─── Records provided

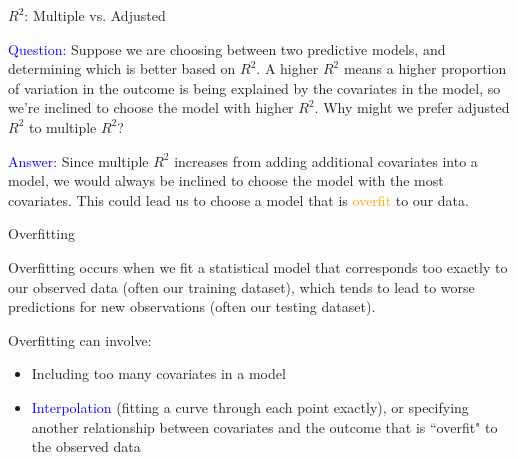 \documentclass[10pt,t]{beamer}
\begin{document}
\begin{frame}{$R^2$: Multiple vs. Adjusted}

\textcolor{blue}{Question:} Suppose we are choosing between two predictive models, and determining which is better based on $R^2$. A higher $R^2$ means a higher proportion of variation in the outcome is being explained by the covariates in the model, so we're inclined to choose the model with higher $R^2$. Why might we prefer adjusted $R^2$ to multiple $R^2$? \pause

\vspace{0.3cm}

\textcolor{blue}{Answer:} Since multiple $R^2$ increases from adding additional covariates into a model, we would always be inclined to choose the model with the most covariates. This could lead us to choose a model that is \textcolor{orange}{overfit} to our data.

\end{frame}

\begin{frame}{Overfitting}

Overfitting occurs when we fit a statistical model that corresponds too exactly to our observed data (often our training dataset), which tends to lead to worse predictions for new observations (often our testing dataset).

\vspace{0.3cm}

Overfitting can involve:

\vspace{0.3cm}

\begin{itemize}
	\item Including too many covariates in a model 
	\item \textcolor{blue}{Interpolation} (fitting a curve through each point exactly), or specifying another relationship between covariates and the outcome that is ``overfit" to the observed data
\end{itemize}

\end{frame}
\end{document}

──────

Directions>
Repeat all the records above exactly, leaving out any pictures.

Answer to this problem>
 \documentclass[10pt,t]{beamer}
\begin{document}
\begin{frame}{$R^2$: Multiple vs. Adjusted}

\textcolor{blue}{Question:} Suppose we are choosing between two predictive models, and determining which is better based on $R^2$. A higher $R^2$ means a higher proportion of variation in the outcome is being explained by the covariates in the model, so we're inclined to choose the model with higher $R^2$. Why might we prefer adjusted $R^2$ to multiple $R^2$? \pause

\vspace{0.3cm}

\textcolor{blue}{Answer:} Since multiple $R^2$ increases from adding additional covariates into a model, we would always be inclined to choose the model with the most covariates. This could lead us to choose a model that is \textcolor{orange}{overfit} to our data.

\end{frame}

\begin{frame}{Overfitting}

Overfitting occurs when we fit a statistical model that corresponds too exactly to our observed data (often our training dataset), which tends to lead to worse predictions for new observations (often our testing dataset).

\vspace{0.3cm}

Overfitting can involve:

\vspace{0.3cm}

\begin{itemize}
	\item Including too many covariates in a model 
	\item \textcolor{blue}{Interpolation} (fitting a curve through each point exactly), or specifying another relationship between covariates and the outcome that is ``overfit" to the observed data
\end{itemize}

\end{frame}
\end{document}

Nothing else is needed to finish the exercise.